Start coding and learn prompts engineering and workflows, be the manager and not the workhorse. You can inpaint you can Photoshop, you can still write or be an editor, review copy etc.
There are also things that present-day generative AI is not very good at in existing fields, and I’m not sure how easy it will be to address some of those. So, take the furry artist. It looks like she made a single digitally-painted portrait of a tiger in a suit, a character that she invented. That’s something that probably isn’t all that hard to do with present-day generative AI. But try using existing generative AI to create several different views of the same invented character, presented consistently, and that’s a weak point. That may require very deep and difficult changes on the technology front to try to address.

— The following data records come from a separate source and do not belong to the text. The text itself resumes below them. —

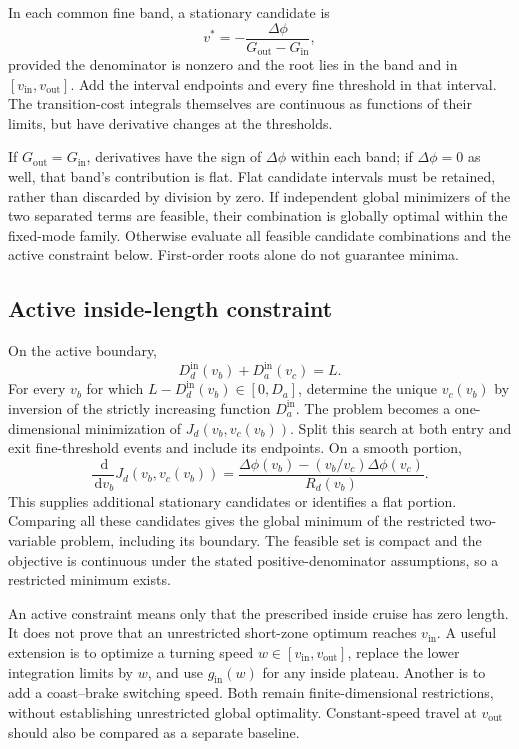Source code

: \documentclass[conference,a4paper]{IEEEtran}
\newcommand{\dd}{\,\mathrm{d}}
\newcommand{\out}{\mathrm{out}}
\newcommand{\inn}{\mathrm{in}}
\begin{document}
In each common fine band, a stationary candidate is
\begin{equation}
v^*=-\frac{\Delta\phi}{G_{\out}-G_{\inn}},
\end{equation}
provided the denominator is nonzero and the root lies in the band and in $[v_{\inn},v_{\out}]$. Add the interval endpoints and every fine threshold in that interval. The transition-cost integrals themselves are continuous as functions of their limits, but have derivative changes at the thresholds.

If $G_{\out}=G_{\inn}$, derivatives have the sign of $\Delta\phi$ within each band; if $\Delta\phi=0$ as well, that band's contribution is flat. Flat candidate intervals must be retained, rather than discarded by division by zero. If independent global minimizers of the two separated terms are feasible, their combination is globally optimal within the fixed-mode family. Otherwise evaluate all feasible candidate combinations and the active constraint below. First-order roots alone do not guarantee minima.

\subsection{Active inside-length constraint}
On the active boundary,
\begin{equation}
D_d^{\inn}(v_b)+D_a^{\inn}(v_c)=L.
\end{equation}
For every $v_b$ for which $L-D_d^{\inn}(v_b)\in[0,D_a]$, determine the unique $v_c(v_b)$ by inversion of the strictly increasing function $D_a^{\inn}$. The problem becomes a one-dimensional minimization of $J_d(v_b,v_c(v_b))$. Split this search at both entry and exit fine-threshold events and include its endpoints. On a smooth portion,
\begin{equation}
\frac{\dd}{\dd v_b}J_d(v_b,v_c(v_b))
=\frac{\Delta\phi(v_b)-(v_b/v_c)\Delta\phi(v_c)}{R_d(v_b)}.
\label{eq:activeDerivative}
\end{equation}
This supplies additional stationary candidates or identifies a flat portion. Comparing all these candidates gives the global minimum of the restricted two-variable problem, including its boundary. The feasible set is compact and the objective is continuous under the stated positive-denominator assumptions, so a restricted minimum exists.

An active constraint means only that the prescribed inside cruise has zero length. It does not prove that an unrestricted short-zone optimum reaches $v_{\inn}$. A useful extension is to optimize a turning speed $w\in[v_{\inn},v_{\out}]$, replace the lower integration limits by $w$, and use $g_{\inn}(w)$ for any inside plateau. Another is to add a coast--brake switching speed. Both remain finite-dimensional restrictions, without establishing unrestricted global optimality. Constant-speed travel at $v_{\out}$ should also be compared as a separate baseline.
\end{document}
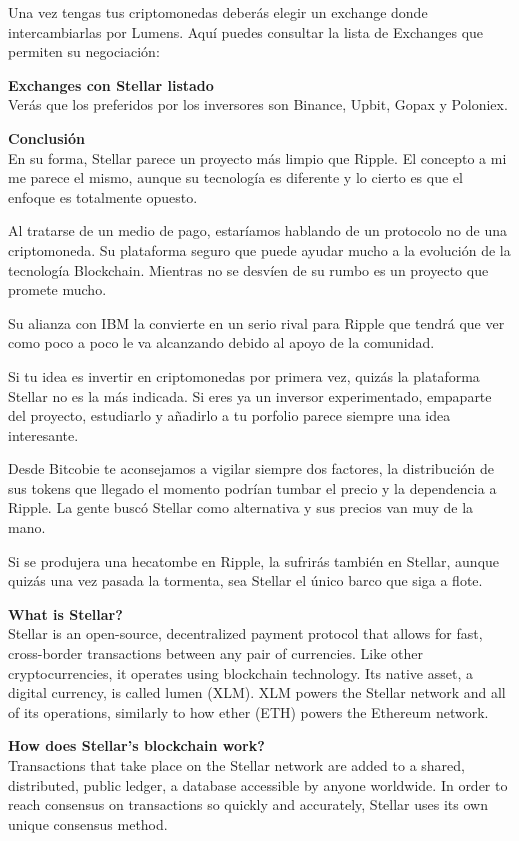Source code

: \documentclass[a4paper,12pt]{/home/armando/Documentos/Cursos/LaTeX/Plantillas/lib/pub}
\begin{document}
	Una vez tengas tus criptomonedas deberás elegir un exchange donde intercambiarlas por Lumens. Aquí puedes consultar la lista de Exchanges que permiten su negociación:
	
	\textbf{Exchanges con Stellar listado}\\
	
	Verás que los preferidos por los inversores son Binance, Upbit, Gopax y Poloniex.
	
	\textbf{Conclusión}\\
	En su forma, Stellar parece un proyecto más limpio que Ripple. El concepto a mi me parece el mismo, aunque su tecnología es diferente y lo cierto es que el enfoque es totalmente opuesto.
	
	Al tratarse de un medio de pago, estaríamos hablando de un protocolo no de una criptomoneda. Su plataforma seguro que puede ayudar mucho a la evolución de la tecnología Blockchain. Mientras no se desvíen de su rumbo es un proyecto que promete mucho.
	
	Su alianza con IBM la convierte en un serio rival para Ripple que tendrá que ver como poco a poco le va alcanzando debido al apoyo de la comunidad.
	
	Si tu idea es invertir en criptomonedas por primera vez, quizás la plataforma Stellar no es la más indicada. Si eres ya un inversor experimentado, empaparte del proyecto, estudiarlo y añadirlo a tu porfolio parece siempre una idea interesante.
	
	Desde Bitcobie te aconsejamos a vigilar siempre dos factores, la distribución de sus tokens que llegado el momento podrían tumbar el precio y la dependencia a Ripple. La gente buscó Stellar como alternativa y sus precios van muy de la mano.
	
	Si se produjera una hecatombe en Ripple, la sufrirás también en Stellar, aunque quizás una vez pasada la tormenta, sea Stellar el único barco que siga a flote.
	
	\textbf{What is Stellar?}\\
	Stellar is an open-source, decentralized payment protocol that allows for fast, cross-border transactions between any pair of currencies. Like other cryptocurrencies, it operates using blockchain technology. Its native asset, a digital currency, is called lumen (XLM). XLM powers the Stellar network and all of its operations, similarly to how ether (ETH) powers the Ethereum network.
	
	\textbf{How does Stellar’s blockchain work?}\\
	Transactions that take place on the Stellar network are added to a shared, distributed, public ledger, a database accessible by anyone worldwide. In order to reach consensus on transactions so quickly and accurately, Stellar uses its own unique consensus method.
	
\end{document}
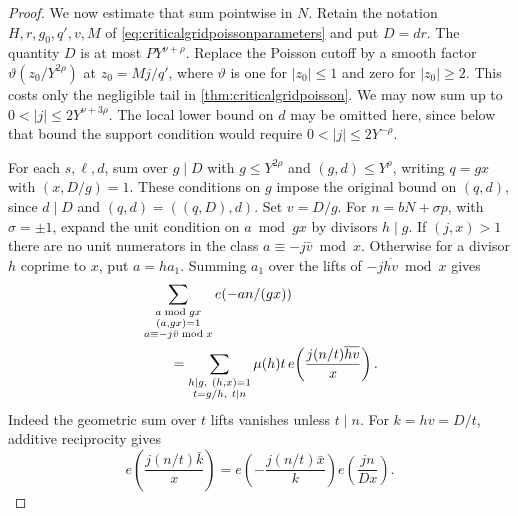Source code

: \documentclass[11pt,a4paper]{article}
\numberwithin{equation}{section}
\begin{document}
\begin{proof}
We now estimate that sum pointwise in $N$. Retain the
notation $H,r,g_0,q',v,M$ of
\cref{eq:criticalgridpoissonparameters} and put $D=dr$.
The quantity $D$ is at most $P Y^{\nu+\rho}$.
Replace the Poisson cutoff by a smooth factor
$\vartheta(z_0/Y^{2\rho})$ at $z_0=M j/q'$, where
$\vartheta$ is one for $|z_0|\le1$ and zero for $|z_0|\ge2$.
This costs only the negligible tail in
\cref{thm:criticalgridpoisson}. We may now sum up to
$0<|j|\le 2Y^{\nu+3\rho}$. The local lower bound on $d$
may be omitted here, since below that bound the support
condition would require $0<|j|\le2Y^{-\rho}$.

For each $s,\ell,d$, sum over $g\mid D$ with
$g\le Y^{2\rho}$ and $(g,d)\le Y^\rho$, writing
$q=g x$ with $(x,D/g)=1$. These conditions on $g$
impose the original bound on $(q,d)$, since $d\mid D$
and $(q,d)=((q,D),d)$. Set $v=D/g$.
For $n=bN+\sigma p$, with $\sigma=\pm1$, expand the
unit condition on $a\bmod gx$ by divisors $h\mid g$.
If $(j,x)>1$ there are no unit numerators in the
class $a\equiv-j\bar v\bmod x$. Otherwise for a divisor
$h$ coprime to $x$, put $a=h a_1$. Summing $a_1$ over the
lifts of $-j\overline{h v}\bmod x$ gives
\begin{align}
 &\sum_{\substack{a\bmod gx\\(a,gx)=1\\a\equiv-j\bar v\bmod x}}
                 e(-an/(gx)) \notag\\
 &\qquad=
 \sum_{\substack{h\mid g,\ (h,x)=1\\t=g/h,\ t\mid n}}
             \mu(h)t\,e\!\left(\frac{j(n/t)\overline{h v}}{x}\right).
 \label{eq:criticalgridflatlifts}
\end{align}
Indeed the geometric sum over $t$ lifts vanishes unless
$t\mid n$. For $k=h v=D/t$, additive reciprocity gives
\[
 e\!\left(\frac{j(n/t)\bar k}{x}\right)
  = e\!\left(-\frac{j(n/t)\bar x}{k}\right)
    e\!\left(\frac{j n}{D x}\right).
\]


\end{proof}
\end{document}
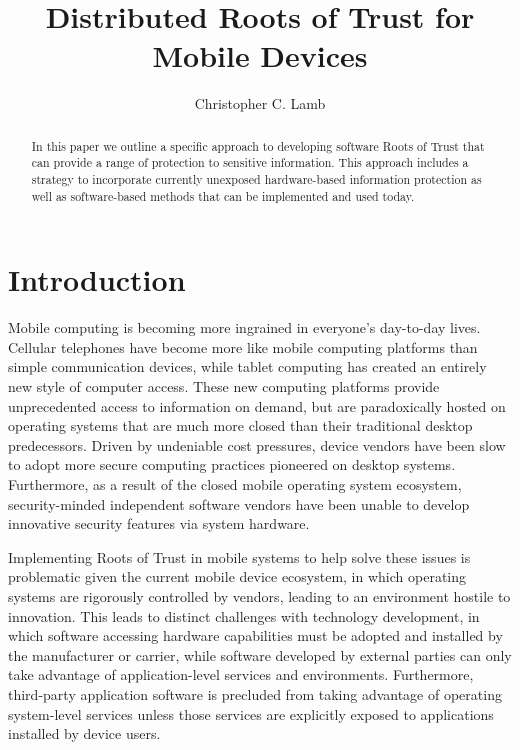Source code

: \documentclass[10pt,letterpaper]{article}
\author{Christopher C. Lamb}
\title{Distributed Roots of Trust for Mobile Devices}
\begin{document}
\maketitle
\begin{abstract}
In this paper we outline a specific approach to developing software Roots of Trust that can provide a range of protection to sensitive information. This approach includes a strategy to incorporate currently unexposed hardware-based information protection as well as software-based methods that can be implemented and used today.
\end{abstract}

\section{Introduction}
Mobile computing is becoming more ingrained in everyone's day-to-day lives. Cellular telephones have become more like mobile computing platforms than simple communication devices, while tablet computing has created an entirely new style of computer access. These new computing platforms provide unprecedented access to information on demand, but are paradoxically hosted on operating systems that are much more closed than their traditional desktop predecessors. Driven by undeniable cost pressures, device vendors have been slow to adopt more secure computing practices pioneered on desktop systems. Furthermore, as a result of the closed mobile operating system ecosystem, security-minded independent software vendors have been unable to develop innovative security features via system hardware.

Implementing Roots of Trust in mobile systems to help solve these issues is problematic given the current mobile device ecosystem, in which operating systems are rigorously controlled by vendors, leading to an environment hostile to innovation. This leads to distinct challenges with technology development, in which software accessing hardware capabilities must be adopted and installed by the manufacturer or carrier, while software developed by external parties can only take advantage of application-level services and environments. Furthermore, third-party application software is precluded from taking advantage of operating system-level services unless those services are explicitly exposed to applications installed by device users.
\end{document}
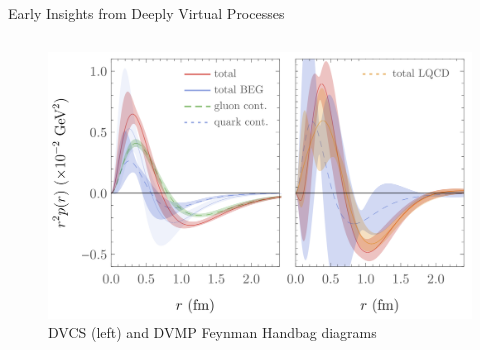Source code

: \documentclass[aspectratio=169]{beamer}
\newcommand*{\myfont}{\fontfamily{lmtt}\selectfont}
\begin{document}
\begin{frame}{Early Insights from Deeply Virtual Processes}
\begin{columns}
\begin{figure}
                        \includegraphics[width=.95\textwidth]{defense/proton_pressure_theory.png}
                        \caption{ DVCS (left) and DVMP Feynman Handbag diagrams\\
                        {\myfont{\tiny  [V. Kubarovsky Nuc Phys B 2011]   }}}
                         
                    \end{figure} 
       
\end{columns}


\end{frame}
\end{document}
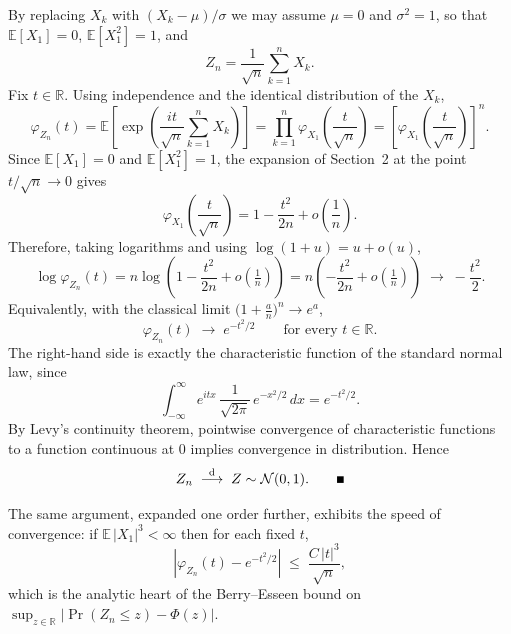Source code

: \documentclass[11pt]{article}
\newcommand{\dto}{\mathrel{\overset{\mathrm{d}}{\longrightarrow}}}
\newcommand{\E}{\mathbb{E}}
\newcommand{\R}{\mathbb{R}}
\newcommand{\proofend}{\rule[0.05ex]{1.1ex}{1.1ex}}
\newcommand{\heading}[1]{\bigskip{\Large #1}\par\nobreak\smallskip}
\begin{document}
By replacing $X_k$ with $(X_k - \mu)/\sigma$ we may assume $\mu = 0$ and
$\sigma^2 = 1$, so that $\E[X_1] = 0$, $\E[X_1^2] = 1$, and
\[
  Z_n = \frac{1}{\sqrt{n}} \sum_{k=1}^{n} X_k.
\]
Fix $t \in \R$. Using independence and the identical distribution of the $X_k$,
\[
  \varphi_{Z_n}(t)
    = \E\!\left[ \exp\!\left( \frac{it}{\sqrt{n}} \sum_{k=1}^{n} X_k \right) \right]
    = \prod_{k=1}^{n} \varphi_{X_1}\!\left( \frac{t}{\sqrt{n}} \right)
    = \left[ \varphi_{X_1}\!\left( \frac{t}{\sqrt{n}} \right) \right]^{n}.
\]
Since $\E[X_1] = 0$ and $\E[X_1^2] = 1$, the expansion of Section~2 at the point
$t/\sqrt{n} \to 0$ gives
\[
  \varphi_{X_1}\!\left( \frac{t}{\sqrt{n}} \right)
    = 1 - \frac{t^2}{2n} + o\!\left( \frac{1}{n} \right).
\]
Therefore, taking logarithms and using $\log(1 + u) = u + o(u)$,
\[
  \log \varphi_{Z_n}(t)
    = n \log\!\left( 1 - \frac{t^2}{2n} + o\!\left(\tfrac{1}{n}\right) \right)
    = n \left( -\frac{t^2}{2n} + o\!\left(\tfrac{1}{n}\right) \right)
    \;\longrightarrow\; -\frac{t^2}{2}.
\]
Equivalently, with the classical limit $\bigl(1 + \tfrac{a}{n}\bigr)^{n} \to e^{a}$,
\[
  \varphi_{Z_n}(t) \;\longrightarrow\; e^{-t^2/2}
  \qquad \text{for every } t \in \R.
\]
The right-hand side is exactly the characteristic function of the standard normal
law, since
\[
  \int_{-\infty}^{\infty} e^{itx}\, \frac{1}{\sqrt{2\pi}}\, e^{-x^2/2}\, dx
    = e^{-t^2/2}.
\]
By Levy's continuity theorem, pointwise convergence of characteristic functions
to a function continuous at $0$ implies convergence in distribution. Hence
\[
  Z_n \;\dto\; Z \sim \mathcal{N}(0, 1). \qquad \proofend
\]

\heading{4.\quad Remark}

The same argument, expanded one order further, exhibits the speed of convergence:
if $\E\,|X_1|^3 < \infty$ then for each fixed $t$,
\[
  \left| \varphi_{Z_n}(t) - e^{-t^2/2} \right|
    \;\leq\; \frac{C\,|t|^3}{\sqrt{n}},
\]
which is the analytic heart of the Berry--Esseen bound on
$\sup_{z \in \R} \bigl| \Pr(Z_n \leq z) - \Phi(z) \bigr|$.
\end{document}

I don’t feel that a lot of this has been hashed out, partly because a lot of people, even in the fields, don’t have a great handle on what the weaknesses are and what might be viably remedied and how on the AI front. Would be interesting to try to do some competitions in various areas, see what a competent person in the field and someone competent in using generative AI could do. It’ll probably change over time, and techniques will evolve.
There are areas where generative AI for images has both surpassed what I expected and underperformed. I was pretty impressed with its ability to capture the elements of what creates a “mood”, say, and make an image sad or cheerful. I was very surprised at how effective current image generation models were, given their limited understanding of the world, at creating things “made out of ice”. But I was surprised at how hard it was to get any generative AI model I’ve tried to generate drawings containing crosshatching, which is something that plenty of human artists do just fine. Is it easy to address that? Maybe. I think I could give some pretty reasonable explanations as to why consistent characters are hard, but I don’t really feel like I could offer a convincing argument about why crosshatching is, don’t really understand why models do poorly with it, and thus, I’ve no idea how hard it might be to remedy that.
Some fantastic images are really easy to create with generative image AI. Some are surprisingly difficult. To name two things that I recall [email protected] regulars have run into over the past couple years, trying to create colored car treads (it looks like black treads are closely associated with the “tire” token) and trying to create centaurs (generative AI models want to do horses or people, not hybrids). The weaknesses may be easy to remedy or hard, but they won’t be the same weaknesses that humans have; these are things that are easy for a human. Ditto for strengths — it’s relatively-easy for generative AI to create extremely-detailed images (“maximalist” was a popular token that I recall seeing in many early prompts) or to replicate images of natural media that are very difficult or time-consuming to work in in the real world, and those are areas that aren’t easy for human artists.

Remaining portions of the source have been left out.